1. Prompt engineering
The most common approach. You pass instructions and context directly to the model.
2. Dynamic context
Models are trained on general data, but business problems require your up-to-date, internal data.
Before inference, you prepare context, for example by querying your database.
Then you run standard prompt engineering using that prepared context.
3. RAG (Retrieval-Augmented Generation)
Sometimes it’s hard to prepare context without involving AI. For example, when you get a free-form user query and need to find relevant data.
Full-text search tools like Elasticsearch can help, but the quality is often not great.
This is where AI helps:
Convert text into numerical vectors (embeddings) using AI
Store both the data and vectors in a vector database
Perform vector similarity search without AI involvement
Inject the retrieved context into the prompt for inference
4. Function calling
Prompt size is limited. When context becomes too large, previous approaches stop working.
Instead of passing all the data, you provide the model with a list of available functions.
The model decides which function to call to get the data it needs.
You effectively act as a router for the model.
5. MCP (Model Context Protocol)
Being a router becomes expensive as inference logic gets more complex.
External system APIs can be registered as MCP servers.
During inference, the model can directly query them through its internal tools to get required data.
Example: Gmail MCP server. You ask the model to find emails from former colleagues.
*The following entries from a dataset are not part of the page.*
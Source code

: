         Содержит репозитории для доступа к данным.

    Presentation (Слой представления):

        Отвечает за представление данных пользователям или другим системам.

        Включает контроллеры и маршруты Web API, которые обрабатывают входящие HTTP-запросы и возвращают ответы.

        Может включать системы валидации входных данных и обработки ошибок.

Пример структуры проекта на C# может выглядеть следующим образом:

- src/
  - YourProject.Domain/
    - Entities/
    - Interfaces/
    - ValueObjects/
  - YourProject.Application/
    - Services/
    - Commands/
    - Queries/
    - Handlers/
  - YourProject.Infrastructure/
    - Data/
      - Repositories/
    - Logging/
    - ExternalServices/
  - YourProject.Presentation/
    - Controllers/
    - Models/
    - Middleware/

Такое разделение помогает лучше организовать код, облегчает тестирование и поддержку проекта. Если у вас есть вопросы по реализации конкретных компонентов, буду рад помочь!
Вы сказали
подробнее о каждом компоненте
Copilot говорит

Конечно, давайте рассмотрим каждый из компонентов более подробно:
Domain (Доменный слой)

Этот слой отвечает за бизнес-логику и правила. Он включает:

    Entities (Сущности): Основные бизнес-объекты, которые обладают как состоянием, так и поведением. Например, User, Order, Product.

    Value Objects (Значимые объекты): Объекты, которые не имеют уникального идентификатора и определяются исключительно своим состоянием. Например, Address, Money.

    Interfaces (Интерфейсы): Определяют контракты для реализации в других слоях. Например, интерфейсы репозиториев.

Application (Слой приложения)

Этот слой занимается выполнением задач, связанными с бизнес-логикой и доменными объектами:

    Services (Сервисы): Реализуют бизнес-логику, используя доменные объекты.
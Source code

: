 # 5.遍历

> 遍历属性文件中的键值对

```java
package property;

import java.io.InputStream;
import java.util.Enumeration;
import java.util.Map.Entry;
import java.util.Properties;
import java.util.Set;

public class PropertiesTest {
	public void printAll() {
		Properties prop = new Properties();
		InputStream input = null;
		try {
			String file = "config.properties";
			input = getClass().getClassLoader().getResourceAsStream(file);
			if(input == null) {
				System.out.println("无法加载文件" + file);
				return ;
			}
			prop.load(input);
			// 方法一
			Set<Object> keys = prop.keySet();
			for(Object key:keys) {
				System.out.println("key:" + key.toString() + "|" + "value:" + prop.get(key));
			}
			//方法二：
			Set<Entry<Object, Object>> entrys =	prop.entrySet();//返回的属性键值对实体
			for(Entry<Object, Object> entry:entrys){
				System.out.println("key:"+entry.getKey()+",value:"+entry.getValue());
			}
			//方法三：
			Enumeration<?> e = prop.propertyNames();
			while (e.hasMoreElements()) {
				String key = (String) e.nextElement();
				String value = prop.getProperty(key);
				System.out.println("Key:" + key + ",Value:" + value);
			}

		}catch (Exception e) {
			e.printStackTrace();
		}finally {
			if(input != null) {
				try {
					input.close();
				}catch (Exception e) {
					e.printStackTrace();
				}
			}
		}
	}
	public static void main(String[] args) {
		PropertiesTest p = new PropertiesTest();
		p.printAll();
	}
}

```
The model queries Gmail and filter required emails.
6. AI agents
Complex business processes are typically handled by BPM engines like Camunda.
But when transitions between states aren’t strictly defined, BPM falls short.
That’s where AI comes in.
AI manages the execution of the process, and each step can be handled by different models. This is what we call an AI agent.
This isn’t a full reference, just a simplified guide.